To create that scorecard, we must make currently invisible employee-ownership data visible to all Americans. The tool required is a public-facing Employee Ownership (EO) Index, in effect, a “company Gini coefficient” that measures employee stock ownership within and between companies. The power of such an index shouldn’t be underestimated. In addition to potentially impacting market value, it’s a way for companies to signal their good intentions.
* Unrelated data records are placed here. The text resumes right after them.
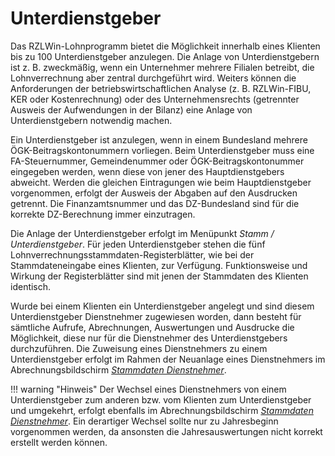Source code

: # Unterdienstgeber

Das RZLWin-Lohnprogramm bietet die Möglichkeit innerhalb eines Klienten bis zu 100 Unterdienstgeber anzulegen. Die Anlage von Unterdienstgebern ist z. B. zweckmäßig, wenn ein Unternehmer mehrere Filialen betreibt, die Lohnverrechnung aber zentral durchgeführt wird. Weiters können die Anforderungen der betriebswirtschaftlichen Analyse (z. B. RZLWin-FIBU, KER oder Kostenrechnung) oder des Unternehmensrechts (getrennter Ausweis der Aufwendungen in der Bilanz) eine Anlage von Unterdienstgebern notwendig machen.

Ein Unterdienstgeber ist anzulegen, wenn in einem Bundesland mehrere ÖGK-Beitragskontonummern vorliegen. Beim Unterdienstgeber muss eine FA-Steuernummer, Gemeindenummer oder ÖGK-Beitragskontonummer eingegeben werden, wenn diese von jener des Hauptdienstgebers abweicht. Werden die gleichen Eintragungen wie beim Hauptdienstgeber vorgenommen, erfolgt der Ausweis der Abgaben auf den Ausdrucken getrennt. Die Finanzamtsnummer und das DZ-Bundesland sind für die korrekte DZ-Berechnung immer einzutragen.

Die Anlage der Unterdienstgeber erfolgt im Menüpunkt *Stamm / Unterdienstgeber*. Für jeden Unterdienstgeber stehen die fünf Lohnverrechnungsstammdaten-Registerblätter, wie bei der Stammdateneingabe eines Klienten, zur Verfügung. Funktionsweise und Wirkung der Registerblätter sind mit jenen der Stammdaten des Klienten identisch.

Wurde bei einem Klienten ein Unterdienstgeber angelegt und sind diesem Unterdienstgeber Dienstnehmer zugewiesen worden, dann besteht für sämtliche Aufrufe, Abrechnungen, Auswertungen und Ausdrucke die Möglichkeit, diese nur für die Dienstnehmer des Unterdienstgebers durchzuführen. Die Zuweisung eines Dienstnehmers zu einem Unterdienstgeber erfolgt im Rahmen der Neuanlage eines Dienstnehmers im Abrechnungsbildschirm [*Stammdaten Dienstnehmer*](../Abrechnungsbildschirme/Stammdaten%20Dienstnehmer.md).

!!! warning "Hinweis"
    Der Wechsel eines Dienstnehmers von einem Unterdienstgeber zum anderen bzw. vom Klienten zum Unterdienstgeber und umgekehrt, erfolgt ebenfalls im Abrechnungsbildschirm [*Stammdaten Dienstnehmer*](../Abrechnungsbildschirme/Stammdaten%20Dienstnehmer.md). Ein derartiger Wechsel sollte nur zu Jahresbeginn vorgenommen werden, da ansonsten die Jahresauswertungen nicht korrekt erstellt werden können.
The ESG (which asks stockholders to consider a company's commitment to environment, social and governance issues when making investment decisions) taught us just how sensitive corporations are about their reputations, even with regard to societal problems they aren’t fully equipped to solve. In contrast, broad-based employee ownership is completely within their control and totally consistent with profit maximization. The EO Index offers both companies and the public a flashlight to reveal which companies are leading, which are following and which are impeding change on this defining issue for the future of democratic capitalism in the U.S.
Our nonprofit organization, Work to Own, along with a team from Harvard Business School and other leading institutions, is releasing a first-ever Employee Ownership Index for the S&P 500. Though it will require further refinement because of the data limitations, we believe it will create a new market standard for measuring broad-based ownership that will encourage a race to the top.
The SEC could greatly improve the robustness of the rankings by mandating that companies disclose employee stock compensation by income cohort, but until then, Work to Own will be supplementing our existing measure with surveys of the leading companies to produce a more definitive ranking of the S&P 500.
The more robust the tool, the more empowered companies will be as change agents, and the less demand there will be on government to expand redistributive programs. For while progressively larger rounds of redistribution have improved the living standards of the poorest Americans and strengthened the safety net, they haven’t solved the economic mobility problem and, arguably, have imposed huge costs on the efficient functioning of the market economy.
Rather than continue this course, we must find solutions that expand wealth from the bottom up. Then, and only then can the founding vision of America be restored, and, as Steinbeck described in another essay, can the working class once again be “temporarily embarrassed capitalists.”
—William A. Mundell, Founder and Chairman of Work to Own, and Chairman of Neurosphere Entertainment.